#### Your instructions:
Omitting all images, set down every line below exactly as it appears.

#### Data to process:
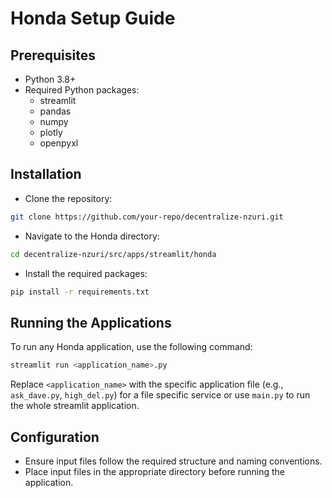 # Honda Setup Guide

## Prerequisites
- Python 3.8+
- Required Python packages:
    - streamlit
    - pandas
    - numpy
    - plotly
    - openpyxl

## Installation
- Clone the repository:
```bash
git clone https://github.com/your-repo/decentralize-nzuri.git
```
- Navigate to the Honda directory:
```bash
cd decentralize-nzuri/src/apps/streamlit/honda
```
- Install the required packages:
```bash
pip install -r requirements.txt
```

## Running the Applications
To run any Honda application, use the following command:
```bash
streamlit run <application_name>.py
```
Replace `<application_name>` with the specific application file (e.g., `ask_dave.py`, `high_del.py`) for a file specific service or use `main.py` to run the whole streamlit application.

## Configuration
- Ensure input files follow the required structure and naming conventions.
- Place input files in the appropriate directory before running the application.
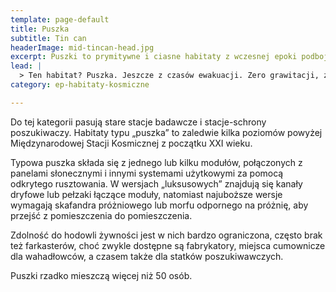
 ```yaml
---
template: page-default
title: Puszka
subtitle: Tin can
headerImage: mid-tincan-head.jpg
excerpt: Puszki to prymitywne i ciasne habitaty z wczesnej epoki podboju kosmosu
lead: |
  > Ten habitat? Puszka. Jeszcze z czasów ewakuacji. Zero grawitacji, zero prywatności, pełno kurzu. Ale jak nie masz repu, to lepsze to niż dryfować luzem.
category: ep-habitaty-kosmiczne

---
```

Do tej kategorii pasują stare stacje badawcze i stacje-schrony poszukiwaczy. Habitaty typu „puszka” to zaledwie kilka poziomów powyżej Międzynarodowej Stacji Kosmicznej z początku XXI wieku.

Typowa puszka składa się z jednego lub kilku modułów, połączonych z panelami słonecznymi i innymi systemami użytkowymi za pomocą odkrytego rusztowania. W wersjach „luksusowych” znajdują się kanały dryfowe lub pełzaki łączące moduły, natomiast najuboższe wersje wymagają skafandra próżniowego lub morfu odpornego na próżnię, aby przejść z pomieszczenia do pomieszczenia.

Zdolność do hodowli żywności jest w nich bardzo ograniczona, często brak też farkasterów, choć zwykle dostępne są fabrykatory, miejsca cumownicze dla wahadłowców, a czasem także dla statków poszukiwawczych.

Puszki rzadko mieszczą więcej niż 50 osób.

#### Exercise response:
 # Honda Setup Guide

## Prerequisites
- Python 3.8+
- Required Python packages:
    - streamlit
    - pandas
    - numpy
    - plotly
    - openpyxl

## Installation
- Clone the repository:
```bash
git clone https://github.com/your-repo/decentralize-nzuri.git
```
- Navigate to the Honda directory:
```bash
cd decentralize-nzuri/src/apps/streamlit/honda
```
- Install the required packages:
```bash
pip install -r requirements.txt
```

## Running the Applications
To run any Honda application, use the following command:
```bash
streamlit run <application_name>.py
```
Replace `<application_name>` with the specific application file (e.g., `ask_dave.py`, `high_del.py`) for a file specific service or use `main.py` to run the whole streamlit application.

## Configuration
- Ensure input files follow the required structure and naming conventions.
- Place input files in the appropriate directory before running the application.
 ```yaml
---
template: page-default
title: Puszka
subtitle: Tin can
headerImage: mid-tincan-head.jpg
excerpt: Puszki to prymitywne i ciasne habitaty z wczesnej epoki podboju kosmosu
lead: |
  > Ten habitat? Puszka. Jeszcze z czasów ewakuacji. Zero grawitacji, zero prywatności, pełno kurzu. Ale jak nie masz repu, to lepsze to niż dryfować luzem.
category: ep-habitaty-kosmiczne

---
```

Do tej kategorii pasują stare stacje badawcze i stacje-schrony poszukiwaczy. Habitaty typu „puszka” to zaledwie kilka poziomów powyżej Międzynarodowej Stacji Kosmicznej z początku XXI wieku.

Typowa puszka składa się z jednego lub kilku modułów, połączonych z panelami słonecznymi i innymi systemami użytkowymi za pomocą odkrytego rusztowania. W wersjach „luksusowych” znajdują się kanały dryfowe lub pełzaki łączące moduły, natomiast najuboższe wersje wymagają skafandra próżniowego lub morfu odpornego na próżnię, aby przejść z pomieszczenia do pomieszczenia.

Zdolność do hodowli żywności jest w nich bardzo ograniczona, często brak też farkasterów, choć zwykle dostępne są fabrykatory, miejsca cumownicze dla wahadłowców, a czasem także dla statków poszukiwawczych.

Puszki rzadko mieszczą więcej niż 50 osób.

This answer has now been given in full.